According to E!, Middleton was following this diet in the weeks leading up to her big day. The Sirtfood Diet, created by Aidan Goggins and Glen Matten, involves eating foods rich in polyphenols, which can impact a person's metabolism, aging, and mood. Some of these sirtfoods are dark chocolate, red wine, kale, and olive oil. The main problem with this diet is that it basically calls for starvation in the first phase of the dieting process; in the first three days of phase one, you can only have one meal and three sirtfood green juices, which only amounts to 1,000 calories for the entire day! To put this in perspective, the minimum number of calories you should consume in a day is 1,200. Anything under that can harm your health.

In an interview with The Cut, registered dietician Brigitte Zeitlin talks about the dangers of the Sirtfood Diet. "In addition to not giving yourself the proper energy and nutrients you need each day you're on this fad diet, eventually you're going to go off of it. You're going to gain all of the weight you lost back, and more often than not, you're going to gain even more weight back."
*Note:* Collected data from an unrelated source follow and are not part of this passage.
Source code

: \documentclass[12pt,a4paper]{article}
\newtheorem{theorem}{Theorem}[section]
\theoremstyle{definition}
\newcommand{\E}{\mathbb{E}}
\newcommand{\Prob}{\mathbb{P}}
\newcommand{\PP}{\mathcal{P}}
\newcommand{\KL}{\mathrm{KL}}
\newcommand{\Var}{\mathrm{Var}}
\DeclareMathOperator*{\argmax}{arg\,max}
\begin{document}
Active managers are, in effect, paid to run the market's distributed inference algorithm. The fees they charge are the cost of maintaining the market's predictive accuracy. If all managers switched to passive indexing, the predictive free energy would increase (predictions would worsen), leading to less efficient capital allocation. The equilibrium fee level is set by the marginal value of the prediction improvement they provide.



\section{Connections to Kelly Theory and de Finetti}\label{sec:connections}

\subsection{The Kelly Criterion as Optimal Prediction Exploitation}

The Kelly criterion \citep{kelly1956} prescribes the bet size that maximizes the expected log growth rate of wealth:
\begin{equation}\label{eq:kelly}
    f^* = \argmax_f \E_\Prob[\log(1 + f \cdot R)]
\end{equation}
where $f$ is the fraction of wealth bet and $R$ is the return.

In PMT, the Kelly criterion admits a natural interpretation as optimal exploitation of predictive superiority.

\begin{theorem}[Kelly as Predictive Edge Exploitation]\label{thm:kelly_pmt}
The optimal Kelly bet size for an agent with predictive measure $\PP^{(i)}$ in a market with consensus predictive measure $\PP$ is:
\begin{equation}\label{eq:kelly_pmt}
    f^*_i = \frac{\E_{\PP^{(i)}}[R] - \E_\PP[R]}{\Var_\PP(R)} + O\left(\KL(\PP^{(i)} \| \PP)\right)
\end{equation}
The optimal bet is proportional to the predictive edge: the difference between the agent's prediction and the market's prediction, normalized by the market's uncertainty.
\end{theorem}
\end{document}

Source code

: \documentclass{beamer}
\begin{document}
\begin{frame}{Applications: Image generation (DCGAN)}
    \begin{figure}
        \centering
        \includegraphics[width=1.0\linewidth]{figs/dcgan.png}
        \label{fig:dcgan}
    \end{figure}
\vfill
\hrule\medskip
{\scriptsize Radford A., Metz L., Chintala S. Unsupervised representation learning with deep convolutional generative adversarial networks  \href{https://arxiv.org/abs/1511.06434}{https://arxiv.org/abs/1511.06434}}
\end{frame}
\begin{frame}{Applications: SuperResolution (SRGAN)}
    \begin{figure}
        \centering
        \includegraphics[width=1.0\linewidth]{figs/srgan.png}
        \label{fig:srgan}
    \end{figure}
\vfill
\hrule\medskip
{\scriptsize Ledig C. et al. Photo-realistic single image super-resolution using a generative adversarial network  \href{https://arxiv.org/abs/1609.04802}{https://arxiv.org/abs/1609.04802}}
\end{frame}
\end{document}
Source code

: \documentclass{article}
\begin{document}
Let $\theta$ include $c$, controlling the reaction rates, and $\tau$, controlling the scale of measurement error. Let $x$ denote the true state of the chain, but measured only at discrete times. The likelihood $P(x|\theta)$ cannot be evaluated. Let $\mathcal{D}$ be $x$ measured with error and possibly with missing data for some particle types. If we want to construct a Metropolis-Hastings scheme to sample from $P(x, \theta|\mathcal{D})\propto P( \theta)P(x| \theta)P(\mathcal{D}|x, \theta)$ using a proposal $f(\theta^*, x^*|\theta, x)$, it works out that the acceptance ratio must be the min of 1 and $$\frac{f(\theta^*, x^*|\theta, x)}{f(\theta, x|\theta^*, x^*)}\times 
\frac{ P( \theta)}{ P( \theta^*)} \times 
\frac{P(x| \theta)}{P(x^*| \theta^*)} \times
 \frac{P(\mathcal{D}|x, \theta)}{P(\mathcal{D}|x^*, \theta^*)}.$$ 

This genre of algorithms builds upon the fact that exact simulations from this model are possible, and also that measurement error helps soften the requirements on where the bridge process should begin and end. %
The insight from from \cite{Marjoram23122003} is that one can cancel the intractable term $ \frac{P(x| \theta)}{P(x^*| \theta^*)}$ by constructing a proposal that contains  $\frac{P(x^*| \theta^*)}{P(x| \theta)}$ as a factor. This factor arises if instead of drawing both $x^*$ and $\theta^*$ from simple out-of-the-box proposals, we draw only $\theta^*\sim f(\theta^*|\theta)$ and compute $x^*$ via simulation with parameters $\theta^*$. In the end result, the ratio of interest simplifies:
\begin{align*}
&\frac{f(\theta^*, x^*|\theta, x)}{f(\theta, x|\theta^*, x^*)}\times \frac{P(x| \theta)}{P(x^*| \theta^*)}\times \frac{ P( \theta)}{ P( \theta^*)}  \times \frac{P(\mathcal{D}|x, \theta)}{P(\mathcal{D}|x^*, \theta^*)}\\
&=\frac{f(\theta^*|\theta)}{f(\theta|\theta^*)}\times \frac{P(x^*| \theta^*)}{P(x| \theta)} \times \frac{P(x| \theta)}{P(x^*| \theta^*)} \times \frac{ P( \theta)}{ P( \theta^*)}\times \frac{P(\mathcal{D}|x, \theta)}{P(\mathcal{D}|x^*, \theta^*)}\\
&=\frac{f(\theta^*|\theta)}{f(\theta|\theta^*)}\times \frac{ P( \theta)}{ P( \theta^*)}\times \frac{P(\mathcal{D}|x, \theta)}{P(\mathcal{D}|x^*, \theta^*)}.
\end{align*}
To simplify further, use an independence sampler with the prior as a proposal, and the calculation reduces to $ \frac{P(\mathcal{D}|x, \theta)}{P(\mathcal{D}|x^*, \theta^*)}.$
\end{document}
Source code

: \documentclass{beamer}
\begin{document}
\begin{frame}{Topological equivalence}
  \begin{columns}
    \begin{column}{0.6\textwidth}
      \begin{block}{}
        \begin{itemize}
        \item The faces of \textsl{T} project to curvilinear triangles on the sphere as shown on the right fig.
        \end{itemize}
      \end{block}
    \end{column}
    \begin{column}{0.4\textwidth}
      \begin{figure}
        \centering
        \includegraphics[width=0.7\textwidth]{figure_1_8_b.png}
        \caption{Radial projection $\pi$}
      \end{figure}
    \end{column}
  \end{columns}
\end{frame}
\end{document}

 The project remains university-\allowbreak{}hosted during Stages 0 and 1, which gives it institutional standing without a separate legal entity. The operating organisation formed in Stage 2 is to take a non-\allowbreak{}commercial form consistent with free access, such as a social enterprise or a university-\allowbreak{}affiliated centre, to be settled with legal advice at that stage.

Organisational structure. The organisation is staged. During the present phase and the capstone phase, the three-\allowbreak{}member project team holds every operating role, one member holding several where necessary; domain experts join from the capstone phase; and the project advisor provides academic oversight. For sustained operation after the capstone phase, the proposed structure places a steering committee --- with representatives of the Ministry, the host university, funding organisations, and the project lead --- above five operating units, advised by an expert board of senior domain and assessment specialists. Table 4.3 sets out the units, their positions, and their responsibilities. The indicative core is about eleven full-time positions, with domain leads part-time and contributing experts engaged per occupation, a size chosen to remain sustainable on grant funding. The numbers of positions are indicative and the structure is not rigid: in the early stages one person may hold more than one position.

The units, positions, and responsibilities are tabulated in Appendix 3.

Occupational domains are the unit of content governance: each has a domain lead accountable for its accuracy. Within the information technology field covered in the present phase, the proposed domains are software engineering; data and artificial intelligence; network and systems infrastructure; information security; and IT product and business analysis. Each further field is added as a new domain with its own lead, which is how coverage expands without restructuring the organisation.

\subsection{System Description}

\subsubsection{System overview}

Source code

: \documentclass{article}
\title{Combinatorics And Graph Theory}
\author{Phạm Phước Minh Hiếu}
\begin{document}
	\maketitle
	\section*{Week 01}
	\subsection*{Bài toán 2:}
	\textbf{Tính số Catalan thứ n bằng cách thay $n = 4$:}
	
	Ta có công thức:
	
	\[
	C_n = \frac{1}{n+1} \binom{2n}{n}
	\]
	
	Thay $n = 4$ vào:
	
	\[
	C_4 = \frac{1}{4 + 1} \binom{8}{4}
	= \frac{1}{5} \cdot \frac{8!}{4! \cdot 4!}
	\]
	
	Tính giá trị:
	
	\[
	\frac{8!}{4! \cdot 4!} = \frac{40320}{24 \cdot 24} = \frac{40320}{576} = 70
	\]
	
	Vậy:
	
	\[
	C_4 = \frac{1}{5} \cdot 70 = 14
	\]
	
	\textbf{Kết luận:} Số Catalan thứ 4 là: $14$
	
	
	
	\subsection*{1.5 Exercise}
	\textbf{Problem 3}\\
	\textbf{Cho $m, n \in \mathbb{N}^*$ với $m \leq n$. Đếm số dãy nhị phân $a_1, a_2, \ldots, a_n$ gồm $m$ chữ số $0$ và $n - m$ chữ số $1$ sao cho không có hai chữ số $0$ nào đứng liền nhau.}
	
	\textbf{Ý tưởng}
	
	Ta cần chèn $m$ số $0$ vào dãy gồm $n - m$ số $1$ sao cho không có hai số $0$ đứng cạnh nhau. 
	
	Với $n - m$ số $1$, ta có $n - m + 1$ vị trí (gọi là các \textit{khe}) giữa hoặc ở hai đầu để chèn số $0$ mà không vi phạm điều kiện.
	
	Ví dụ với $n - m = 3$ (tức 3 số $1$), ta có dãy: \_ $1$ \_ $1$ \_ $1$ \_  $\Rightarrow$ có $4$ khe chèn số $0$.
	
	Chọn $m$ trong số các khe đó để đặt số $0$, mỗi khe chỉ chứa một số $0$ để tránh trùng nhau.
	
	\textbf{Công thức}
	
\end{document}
Obviously Pippa Middleton is a grown woman who can do what she wants with her body, but her choice to participate in such an extreme diet sheds a light on another pervasive problem: the culture of losing weight for your wedding day. This custom can be harmful to a woman's body image and mental health, even if it's indirectly. Most importantly, your wedding day shouldn't be about how much weight you were able to lose for the big day; it should be about the love you and your partner share. And if you're getting married, it's most likely because your partner already accepts you for who you are, stomach rolls and all.